Par 32 voix contre 9, le Conseil des Etats a décidé aujourd'hui de ne pas inscrire la déclaration obligatoire pour les denrées alimentaires à l'art. 5 de la loi sur la protection des animaux (02.092). Par 12 voix contre 8, la CSEC-N propose au Conseil national de confirmer sa décision contraire du 30 novembre. Si la Chambre basse devait se rallier à cette proposition, il reviendrait à la Conférence de conciliation de rechercher une solution de compromis.
Par ailleurs, la commission a examiné une proposition de réexamen qui vise à renforcer l'art. 9 (« Elevage et production d'animaux ») en ce qui concerne la détention des chiens. L'évènement tragique de la semaine dernière n'a laissé personne indifférent, et la commission a estimé à l'unisson qu'il était nécessaire d'agir, comme l'a d'ailleurs confirmé aujourd'hui le conseiller fédéral Deiss devant le Conseil des États. Les seules divergences ont porté sur la méthode : alors que les uns ont souhaité un renforcement immédiat de la loi, d'autres ont estimé que l'art. 9, al. 2 du projet permettait déjà au Conseil fédéral de prendre rapidement les mesures qui s'imposaient.

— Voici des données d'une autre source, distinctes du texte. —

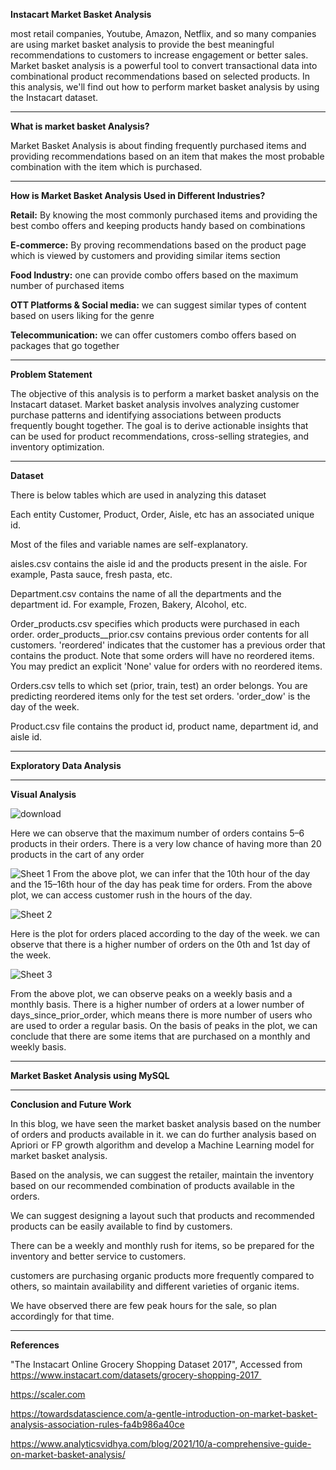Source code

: 
**Instacart Market Basket Analysis**

most retail companies, Youtube, Amazon, Netflix, and so many companies are using market basket analysis to provide the best meaningful recommendations to customers to increase engagement or better sales. Market basket analysis is a powerful tool to convert transactional data into combinational product recommendations based on selected products. In this analysis, we'll find out how to perform market basket analysis by using the Instacart dataset.

---

**What is market basket Analysis?**

Market Basket Analysis is about finding frequently purchased items and providing recommendations based on an item that makes the most probable combination with the item which is purchased.

---

**How is Market Basket Analysis Used in Different Industries?**

**Retail:** By knowing the most commonly purchased items and providing the best combo offers and keeping products handy based on combinations

**E-commerce:** By proving recommendations based on the product page which is viewed by customers and providing similar items section

**Food Industry:** one can provide combo offers based on the maximum number of purchased items

**OTT Platforms & Social media:** we can suggest similar types of content based on users liking for the genre

**Telecommunication:** we can offer customers combo offers based on packages that go together

---

**Problem Statement**

The objective of this analysis is to perform a market basket analysis on the Instacart dataset. Market basket analysis involves analyzing customer purchase 
patterns and identifying associations between products frequently bought together. The goal is to derive actionable insights that can be used for product recommendations, cross-selling strategies, and inventory optimization.

---

**Dataset**

There is below tables which are used in analyzing this dataset

Each entity Customer, Product, Order, Aisle, etc has an associated unique id.

Most of the files and variable names are self-explanatory.

aisles.csv contains the aisle id and the products present in the aisle. For example, Pasta sauce, fresh pasta, etc.

Department.csv contains the name of all the departments and the department id. For example, Frozen, Bakery, Alcohol, etc.

Order_products.csv specifies which products were purchased in each order. order_products__prior.csv contains previous order contents for all customers. 
'reordered' indicates that the customer has a previous order that contains the product. Note that some orders will have no reordered items. You may predict an explicit 'None' value for orders with no reordered items.

Orders.csv tells to which set (prior, train, test) an order belongs. You are predicting reordered items only for the test set orders. 'order_dow' is the day of the week.

Product.csv file contains the product id, product name, department id, and aisle id.

---
**Exploratory Data Analysis**

---
**Visual Analysis**

![download](https://github.com/PrathameshPipaliya/Instacart-Market-basket-analysis/assets/119769729/61dc65d0-4868-4d23-b6ee-eae3c610e352)

Here we can observe that the maximum number of orders contains 5–6 products in their orders.
There is a very low chance of having more than 20 products in the cart of any order

![Sheet 1](https://github.com/PrathameshPipaliya/Instacart-Market-basket-analysis/assets/119769729/df82ac24-9913-40d8-ab2a-25783c01c74f)
From the above plot, we can infer that the 10th hour of the day and the 15–16th hour of the day has peak time for orders.
From the above plot, we can access customer rush in the hours of the day.

![Sheet 2](https://github.com/PrathameshPipaliya/Instacart-Market-basket-analysis/assets/119769729/0dd600eb-e6fe-4018-9b9d-047410e33706)

Here is the plot for orders placed according to the day of the week. we can observe that there is a higher number of orders on the 0th and 1st day of the week.

![Sheet 3](https://github.com/PrathameshPipaliya/Instacart-Market-basket-analysis/assets/119769729/73d38518-0ef8-4ca4-a06e-99ff6ef154b0)

From the above plot, we can observe peaks on a weekly basis and a monthly basis.
There is a higher number of orders at a lower number of days_since_prior_order, which means there is more number of users who are used to order a regular basis.
On the basis of peaks in the plot, we can conclude that there are some items that are purchased on a monthly and weekly basis.

---
**Market Basket Analysis using MySQL**

---
**Conclusion and Future Work**

In this blog, we have seen the market basket analysis based on the number of orders and products available in it. we can do further analysis based on Apriori or FP growth algorithm and develop a Machine Learning model for market basket analysis.

Based on the analysis, we can suggest the retailer, maintain the inventory based on our recommended combination of products available in the orders.

We can suggest designing a layout such that products and recommended products can be easily available to find by customers.

There can be a weekly and monthly rush for items, so be prepared for the inventory and better service to customers.

customers are purchasing organic products more frequently compared to others, so maintain availability and different varieties of organic items.

We have observed there are few peak hours for the sale, so plan accordingly for that time.

---

**References**

"The Instacart Online Grocery Shopping Dataset 2017", Accessed from https://www.instacart.com/datasets/grocery-shopping-2017 

https://scaler.com

https://towardsdatascience.com/a-gentle-introduction-on-market-basket-analysis-association-rules-fa4b986a40ce

https://www.analyticsvidhya.com/blog/2021/10/a-comprehensive-guide-on-market-basket-analysis/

Par 13 voix contre 11, la commission a approuvé la proposition de réexamen, et par 15 voix contre 5 (et 1 abstention), elle a adopté la proposition suivante : « L'importation, l'élevage et la détention de chiens présentant un danger élevé pour les êtres humains sont interdits. Le Conseil fédéral règle les détails. » (art. 9, al. 3). Cette proposition ne pourra toutefois être soumise jeudi au Conseil national que si la CSEC du Conseil des États propose à son tour un tel réexamen (art. 89, al. 3 loi sur le Parlement).
L'une et l'autre propositions ont donné lieu à des propositions de minorité.
La commission a siégé à Berne le 7 décembre 2005 sous la présidence de la conseillère nationale Kathy Riklin (PDC/ZH).